Required work: Reproduce the full listing below exactly. Do not include the pictures.

Recorded information:
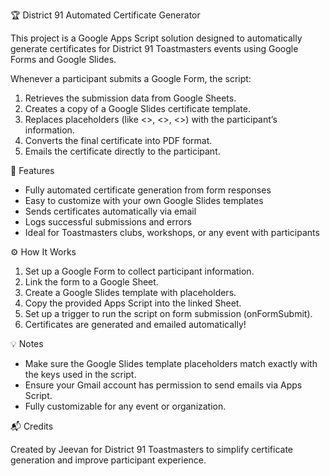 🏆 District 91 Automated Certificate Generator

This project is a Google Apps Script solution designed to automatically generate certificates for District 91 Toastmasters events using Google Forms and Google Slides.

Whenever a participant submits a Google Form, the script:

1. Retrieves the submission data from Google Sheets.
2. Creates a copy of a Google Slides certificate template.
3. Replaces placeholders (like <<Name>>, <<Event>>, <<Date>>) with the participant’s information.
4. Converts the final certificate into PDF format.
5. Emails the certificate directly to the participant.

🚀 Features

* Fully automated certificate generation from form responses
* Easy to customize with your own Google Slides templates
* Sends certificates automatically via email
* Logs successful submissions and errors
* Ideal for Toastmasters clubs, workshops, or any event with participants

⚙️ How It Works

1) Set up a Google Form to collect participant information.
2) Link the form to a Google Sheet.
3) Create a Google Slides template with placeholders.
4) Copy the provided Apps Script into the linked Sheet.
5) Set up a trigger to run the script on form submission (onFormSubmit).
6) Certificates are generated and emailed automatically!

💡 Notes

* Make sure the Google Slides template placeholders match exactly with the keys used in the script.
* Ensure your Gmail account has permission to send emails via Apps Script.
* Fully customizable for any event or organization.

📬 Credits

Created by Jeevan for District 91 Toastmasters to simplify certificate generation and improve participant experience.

Solved exercise:
 🏆 District 91 Automated Certificate Generator

This project is a Google Apps Script solution designed to automatically generate certificates for District 91 Toastmasters events using Google Forms and Google Slides.

Whenever a participant submits a Google Form, the script:

1. Retrieves the submission data from Google Sheets.
2. Creates a copy of a Google Slides certificate template.
3. Replaces placeholders (like <<Name>>, <<Event>>, <<Date>>) with the participant’s information.
4. Converts the final certificate into PDF format.
5. Emails the certificate directly to the participant.

🚀 Features

* Fully automated certificate generation from form responses
* Easy to customize with your own Google Slides templates
* Sends certificates automatically via email
* Logs successful submissions and errors
* Ideal for Toastmasters clubs, workshops, or any event with participants

⚙️ How It Works

1) Set up a Google Form to collect participant information.
2) Link the form to a Google Sheet.
3) Create a Google Slides template with placeholders.
4) Copy the provided Apps Script into the linked Sheet.
5) Set up a trigger to run the script on form submission (onFormSubmit).
6) Certificates are generated and emailed automatically!

💡 Notes

* Make sure the Google Slides template placeholders match exactly with the keys used in the script.
* Ensure your Gmail account has permission to send emails via Apps Script.
* Fully customizable for any event or organization.

📬 Credits

Created by Jeevan for District 91 Toastmasters to simplify certificate generation and improve participant experience.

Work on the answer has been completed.